Alguien aceleró algunos temas de Shakira y lo llamó “cardio mix”.

En fila y sobre el pasto, cinco nenes y nenas le prestan atención a Amelia, su profesora de taekwondo. Hacen lo que pueden por lograr al mismo tiempo que las piernas estén alineadas con los hombros, que el abdomen esté contraído y que el mentón esté paralelo al piso. A la clase le quedan cinco minutos y Amelia cumple con un ritual: interrumpe la lista de música épica motivadora para entrenar que (con esas palabras) buscó en YouTube y pone The final countdown.

Dice en declaraciones exclusivas a Cuchá Cuchá que ella sabe que son muy chiquitos para estar prestándole atención a la música de la clase e incluso para reconocer el tema de Europe pero que está segura de que por algún lado les entra ese aliento y que le gustaría que la recuerden con esa canción cuando sean grandes.

Algo de razón debe tener Amelia con eso de que los nenes no están tan pendientes de los sonidos de la clase porque una de sus alumnitas canta Libre soy y Hakuna matata cada vez que las escucha venir desde la calesita. En ese rincón, a fuerza de un pen drive que cada tarde se guarda bajo llave, conviven Xuxa, Casi ángeles, Topa, María Elena Walsh, las de Disney y un truco que es como la fórmula de la Coca Cola pero a escala barrial: cada cuatro canciones infantiles, una de Los Decadentes o una cumbia romántica del estilo de “como los unicorniooos / van desapareciendooo” para que madres y padres muevan la patita y aguanten un rato -y unos mangos- más.

Confesiones de un calesitero: “Hay una de Los Decadentes que no entra al pen drive ni loco”, me dijo.

Del lado de afuera de las rejas de la plaza, en la clase de estiramiento y yoga, el parlante suelta el ruido de olas de mar que van y vienen siempre al mismo ritmo. Daiana, la única profesora de la manzana a la que podría seguirle el ritmo, explica a sus alumnas nuevas que concentrarse en ese sonido será la única manera de neutralizar el bochinche -qué palabra espectacular, Daiana, me mejoraste la tarde- que viene del resto de la plaza y de los autos que pasan.

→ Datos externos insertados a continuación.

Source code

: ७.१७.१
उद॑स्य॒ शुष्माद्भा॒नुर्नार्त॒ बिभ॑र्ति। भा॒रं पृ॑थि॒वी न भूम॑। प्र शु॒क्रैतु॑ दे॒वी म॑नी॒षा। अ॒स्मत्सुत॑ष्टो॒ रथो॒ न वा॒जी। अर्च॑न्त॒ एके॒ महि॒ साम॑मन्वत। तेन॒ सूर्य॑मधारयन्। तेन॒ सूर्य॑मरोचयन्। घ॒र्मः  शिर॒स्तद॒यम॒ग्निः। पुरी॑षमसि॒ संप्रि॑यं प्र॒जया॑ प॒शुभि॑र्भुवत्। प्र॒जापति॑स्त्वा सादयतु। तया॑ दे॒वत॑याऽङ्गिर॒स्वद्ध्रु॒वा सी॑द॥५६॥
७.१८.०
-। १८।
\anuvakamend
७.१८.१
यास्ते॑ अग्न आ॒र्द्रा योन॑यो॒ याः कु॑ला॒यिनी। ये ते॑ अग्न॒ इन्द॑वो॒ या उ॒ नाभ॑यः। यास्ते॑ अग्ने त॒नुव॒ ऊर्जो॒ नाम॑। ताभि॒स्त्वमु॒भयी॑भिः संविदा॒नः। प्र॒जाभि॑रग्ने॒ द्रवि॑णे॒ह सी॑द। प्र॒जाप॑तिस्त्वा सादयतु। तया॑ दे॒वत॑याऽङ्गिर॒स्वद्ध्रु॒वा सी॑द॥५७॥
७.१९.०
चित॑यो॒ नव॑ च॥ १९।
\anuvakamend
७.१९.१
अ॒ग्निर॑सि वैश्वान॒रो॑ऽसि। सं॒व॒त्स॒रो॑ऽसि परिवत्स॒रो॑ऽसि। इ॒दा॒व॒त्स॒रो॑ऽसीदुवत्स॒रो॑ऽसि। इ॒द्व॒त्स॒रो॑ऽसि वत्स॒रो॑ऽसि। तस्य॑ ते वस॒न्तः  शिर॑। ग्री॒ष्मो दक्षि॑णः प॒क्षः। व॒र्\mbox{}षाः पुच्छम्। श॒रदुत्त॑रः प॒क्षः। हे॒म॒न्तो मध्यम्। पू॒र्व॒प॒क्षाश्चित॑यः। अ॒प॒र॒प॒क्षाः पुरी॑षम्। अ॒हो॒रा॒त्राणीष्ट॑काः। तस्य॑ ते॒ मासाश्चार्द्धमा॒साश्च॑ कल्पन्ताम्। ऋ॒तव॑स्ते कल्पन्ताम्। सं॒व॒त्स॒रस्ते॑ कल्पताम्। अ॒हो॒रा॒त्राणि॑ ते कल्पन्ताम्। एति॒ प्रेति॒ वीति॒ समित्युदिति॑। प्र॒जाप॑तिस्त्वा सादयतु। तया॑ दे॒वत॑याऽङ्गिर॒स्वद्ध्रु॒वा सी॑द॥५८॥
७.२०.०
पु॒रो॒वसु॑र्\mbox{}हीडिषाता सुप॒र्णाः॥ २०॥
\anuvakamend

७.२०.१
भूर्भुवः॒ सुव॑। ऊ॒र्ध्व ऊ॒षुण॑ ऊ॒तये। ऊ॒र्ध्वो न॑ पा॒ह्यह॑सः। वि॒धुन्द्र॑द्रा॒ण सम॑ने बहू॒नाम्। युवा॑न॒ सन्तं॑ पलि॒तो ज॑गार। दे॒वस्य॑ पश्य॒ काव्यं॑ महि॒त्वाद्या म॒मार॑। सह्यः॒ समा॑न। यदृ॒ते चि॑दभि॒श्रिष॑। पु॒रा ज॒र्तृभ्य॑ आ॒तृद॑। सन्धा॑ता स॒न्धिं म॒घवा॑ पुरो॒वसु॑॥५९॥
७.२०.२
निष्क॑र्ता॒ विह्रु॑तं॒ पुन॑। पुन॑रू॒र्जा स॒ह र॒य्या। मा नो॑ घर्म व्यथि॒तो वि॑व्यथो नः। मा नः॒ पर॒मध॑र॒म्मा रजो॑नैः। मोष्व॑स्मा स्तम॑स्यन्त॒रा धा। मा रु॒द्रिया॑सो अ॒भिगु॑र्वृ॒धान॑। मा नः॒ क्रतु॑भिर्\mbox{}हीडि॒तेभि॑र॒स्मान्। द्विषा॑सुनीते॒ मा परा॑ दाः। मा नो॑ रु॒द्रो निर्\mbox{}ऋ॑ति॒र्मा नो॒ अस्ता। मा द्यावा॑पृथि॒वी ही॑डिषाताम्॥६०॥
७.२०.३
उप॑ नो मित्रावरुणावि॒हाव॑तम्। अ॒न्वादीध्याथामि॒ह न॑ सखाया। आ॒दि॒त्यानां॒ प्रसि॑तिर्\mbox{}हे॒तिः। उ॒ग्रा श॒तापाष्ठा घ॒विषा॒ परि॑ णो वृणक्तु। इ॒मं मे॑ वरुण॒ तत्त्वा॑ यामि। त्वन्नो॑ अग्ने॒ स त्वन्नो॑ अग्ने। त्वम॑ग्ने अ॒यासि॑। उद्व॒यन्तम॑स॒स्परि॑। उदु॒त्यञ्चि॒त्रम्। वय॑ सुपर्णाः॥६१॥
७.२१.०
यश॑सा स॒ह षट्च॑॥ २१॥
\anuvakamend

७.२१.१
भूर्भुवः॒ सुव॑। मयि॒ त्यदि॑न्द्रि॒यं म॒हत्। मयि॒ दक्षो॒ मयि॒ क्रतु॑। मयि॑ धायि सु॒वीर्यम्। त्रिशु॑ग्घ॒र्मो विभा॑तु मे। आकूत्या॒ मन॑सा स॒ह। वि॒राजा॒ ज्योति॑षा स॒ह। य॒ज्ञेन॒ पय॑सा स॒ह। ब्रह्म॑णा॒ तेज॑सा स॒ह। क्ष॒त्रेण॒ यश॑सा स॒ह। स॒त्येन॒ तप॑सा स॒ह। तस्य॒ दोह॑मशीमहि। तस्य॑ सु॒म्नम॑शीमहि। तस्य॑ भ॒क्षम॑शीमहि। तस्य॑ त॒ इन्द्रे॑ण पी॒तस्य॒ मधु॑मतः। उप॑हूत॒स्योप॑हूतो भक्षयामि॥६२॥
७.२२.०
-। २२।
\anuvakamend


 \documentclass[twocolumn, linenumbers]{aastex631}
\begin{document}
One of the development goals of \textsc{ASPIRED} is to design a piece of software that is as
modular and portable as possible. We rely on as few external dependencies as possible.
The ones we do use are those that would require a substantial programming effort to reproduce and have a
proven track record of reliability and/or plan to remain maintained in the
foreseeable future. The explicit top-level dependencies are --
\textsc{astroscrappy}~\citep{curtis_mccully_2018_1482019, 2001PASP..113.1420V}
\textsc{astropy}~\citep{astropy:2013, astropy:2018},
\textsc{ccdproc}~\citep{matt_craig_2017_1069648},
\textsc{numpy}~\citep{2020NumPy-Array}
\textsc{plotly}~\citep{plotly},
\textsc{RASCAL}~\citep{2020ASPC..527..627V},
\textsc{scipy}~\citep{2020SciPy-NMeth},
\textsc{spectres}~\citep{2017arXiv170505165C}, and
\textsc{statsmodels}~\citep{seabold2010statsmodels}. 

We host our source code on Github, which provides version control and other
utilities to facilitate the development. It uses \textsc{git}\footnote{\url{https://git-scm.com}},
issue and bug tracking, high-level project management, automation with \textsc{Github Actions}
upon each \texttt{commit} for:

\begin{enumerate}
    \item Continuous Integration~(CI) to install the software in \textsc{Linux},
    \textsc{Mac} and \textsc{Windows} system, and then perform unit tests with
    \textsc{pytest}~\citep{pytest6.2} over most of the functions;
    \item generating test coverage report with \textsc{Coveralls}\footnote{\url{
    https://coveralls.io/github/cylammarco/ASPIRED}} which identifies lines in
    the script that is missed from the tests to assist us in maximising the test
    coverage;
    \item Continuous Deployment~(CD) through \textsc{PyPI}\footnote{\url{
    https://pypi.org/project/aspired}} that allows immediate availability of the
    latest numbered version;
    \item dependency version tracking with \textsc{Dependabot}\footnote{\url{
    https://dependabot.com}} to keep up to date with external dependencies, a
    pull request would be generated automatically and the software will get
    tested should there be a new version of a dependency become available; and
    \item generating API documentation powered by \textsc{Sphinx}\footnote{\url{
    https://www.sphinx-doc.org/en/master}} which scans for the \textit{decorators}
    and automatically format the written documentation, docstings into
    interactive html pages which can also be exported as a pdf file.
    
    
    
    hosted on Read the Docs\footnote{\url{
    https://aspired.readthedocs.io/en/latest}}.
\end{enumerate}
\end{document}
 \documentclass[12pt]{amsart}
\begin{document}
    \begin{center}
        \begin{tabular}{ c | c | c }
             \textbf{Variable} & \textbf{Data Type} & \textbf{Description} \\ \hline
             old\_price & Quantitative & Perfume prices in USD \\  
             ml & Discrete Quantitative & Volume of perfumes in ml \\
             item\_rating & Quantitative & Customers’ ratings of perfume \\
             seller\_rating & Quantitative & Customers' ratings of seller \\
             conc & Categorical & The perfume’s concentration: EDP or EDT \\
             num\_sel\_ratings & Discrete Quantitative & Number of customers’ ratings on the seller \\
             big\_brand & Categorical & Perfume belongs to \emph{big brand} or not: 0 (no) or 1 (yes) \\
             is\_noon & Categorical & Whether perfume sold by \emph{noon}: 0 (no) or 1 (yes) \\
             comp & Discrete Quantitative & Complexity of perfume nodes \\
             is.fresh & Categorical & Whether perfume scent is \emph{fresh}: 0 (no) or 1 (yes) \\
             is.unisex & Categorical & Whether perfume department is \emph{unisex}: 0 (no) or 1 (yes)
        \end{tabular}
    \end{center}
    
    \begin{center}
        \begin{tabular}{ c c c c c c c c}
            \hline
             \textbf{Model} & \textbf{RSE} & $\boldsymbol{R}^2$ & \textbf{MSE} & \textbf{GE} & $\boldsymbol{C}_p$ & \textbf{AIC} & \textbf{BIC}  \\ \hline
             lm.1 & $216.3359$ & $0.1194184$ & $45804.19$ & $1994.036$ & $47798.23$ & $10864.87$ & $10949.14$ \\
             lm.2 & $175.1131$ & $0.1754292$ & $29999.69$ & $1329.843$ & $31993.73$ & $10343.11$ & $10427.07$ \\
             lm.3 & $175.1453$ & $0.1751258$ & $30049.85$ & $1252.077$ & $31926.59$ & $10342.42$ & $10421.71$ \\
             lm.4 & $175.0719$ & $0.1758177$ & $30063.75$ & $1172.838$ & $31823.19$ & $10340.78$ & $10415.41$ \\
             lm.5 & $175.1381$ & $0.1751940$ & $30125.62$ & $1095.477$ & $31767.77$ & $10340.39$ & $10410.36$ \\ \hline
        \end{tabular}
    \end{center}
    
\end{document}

Como si trabajara de encender las luces de un boliche para avisar que es hora de ir a amanecer a otro lado, el hombre con las llaves de la plaza hace sonar su silbato y avisa que en cinco minutos hay que apagar todo e irse. A anochecer a otro lado. “La última, chicas, la última”, grita Tuerca, y pone Guantanamera. El silbato suena por última vez, los parlantes frenan, ya no chilla ninguna hamaca y lo único que se escucha son las cadenas de los candados que empiezan a cerrar de a una las cuatro puertas de la plaza. Tuerca apura el parlante dentro de la caja que le hace de baúl naranja a su bicicleta. Recibe los doscientos pesos por alumna, avisa que si llueve la clase del viernes se pasa para el lunes y que va a ponerse The final countdown en los auriculares porque Amelia le contagió el entusiasmo. Activa Rappi y se va.